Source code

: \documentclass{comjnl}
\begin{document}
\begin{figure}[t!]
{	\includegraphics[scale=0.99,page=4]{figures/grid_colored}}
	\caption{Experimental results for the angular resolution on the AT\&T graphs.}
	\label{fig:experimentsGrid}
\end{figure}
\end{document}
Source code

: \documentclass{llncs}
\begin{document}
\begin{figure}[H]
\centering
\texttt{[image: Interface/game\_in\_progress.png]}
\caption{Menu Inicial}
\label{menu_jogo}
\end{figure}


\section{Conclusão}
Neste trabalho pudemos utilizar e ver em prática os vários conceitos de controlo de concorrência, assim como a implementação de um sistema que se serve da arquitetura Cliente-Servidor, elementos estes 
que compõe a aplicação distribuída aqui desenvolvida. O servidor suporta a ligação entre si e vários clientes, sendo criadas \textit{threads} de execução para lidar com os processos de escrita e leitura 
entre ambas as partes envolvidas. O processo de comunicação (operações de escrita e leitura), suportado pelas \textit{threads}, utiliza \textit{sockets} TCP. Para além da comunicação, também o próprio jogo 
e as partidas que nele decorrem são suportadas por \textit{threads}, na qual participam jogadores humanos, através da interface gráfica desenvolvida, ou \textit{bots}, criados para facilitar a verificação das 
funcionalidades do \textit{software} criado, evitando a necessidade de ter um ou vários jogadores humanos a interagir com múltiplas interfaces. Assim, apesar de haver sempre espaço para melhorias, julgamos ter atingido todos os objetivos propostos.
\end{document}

******

• WORK TASK: Set the whole listing down again, unchanged.

• COMPLETED EXERCISE:
Source code

: \documentclass{comjnl}
\begin{document}
\begin{figure}[t!]
{	\includegraphics[scale=0.99,page=4]{figures/grid_colored}}
	\caption{Experimental results for the angular resolution on the AT\&T graphs.}
	\label{fig:experimentsGrid}
\end{figure}
\end{document}
Source code

: \documentclass{llncs}
\begin{document}
\begin{figure}[H]
\centering
\texttt{[image: Interface/game\_in\_progress.png]}
\caption{Menu Inicial}
\label{menu_jogo}
\end{figure}


\section{Conclusão}
Neste trabalho pudemos utilizar e ver em prática os vários conceitos de controlo de concorrência, assim como a implementação de um sistema que se serve da arquitetura Cliente-Servidor, elementos estes 
que compõe a aplicação distribuída aqui desenvolvida. O servidor suporta a ligação entre si e vários clientes, sendo criadas \textit{threads} de execução para lidar com os processos de escrita e leitura 
entre ambas as partes envolvidas. O processo de comunicação (operações de escrita e leitura), suportado pelas \textit{threads}, utiliza \textit{sockets} TCP. Para além da comunicação, também o próprio jogo 
e as partidas que nele decorrem são suportadas por \textit{threads}, na qual participam jogadores humanos, através da interface gráfica desenvolvida, ou \textit{bots}, criados para facilitar a verificação das 
funcionalidades do \textit{software} criado, evitando a necessidade de ter um ou vários jogadores humanos a interagir com múltiplas interfaces. Assim, apesar de haver sempre espaço para melhorias, julgamos ter atingido todos os objetivos propostos.
\end{document}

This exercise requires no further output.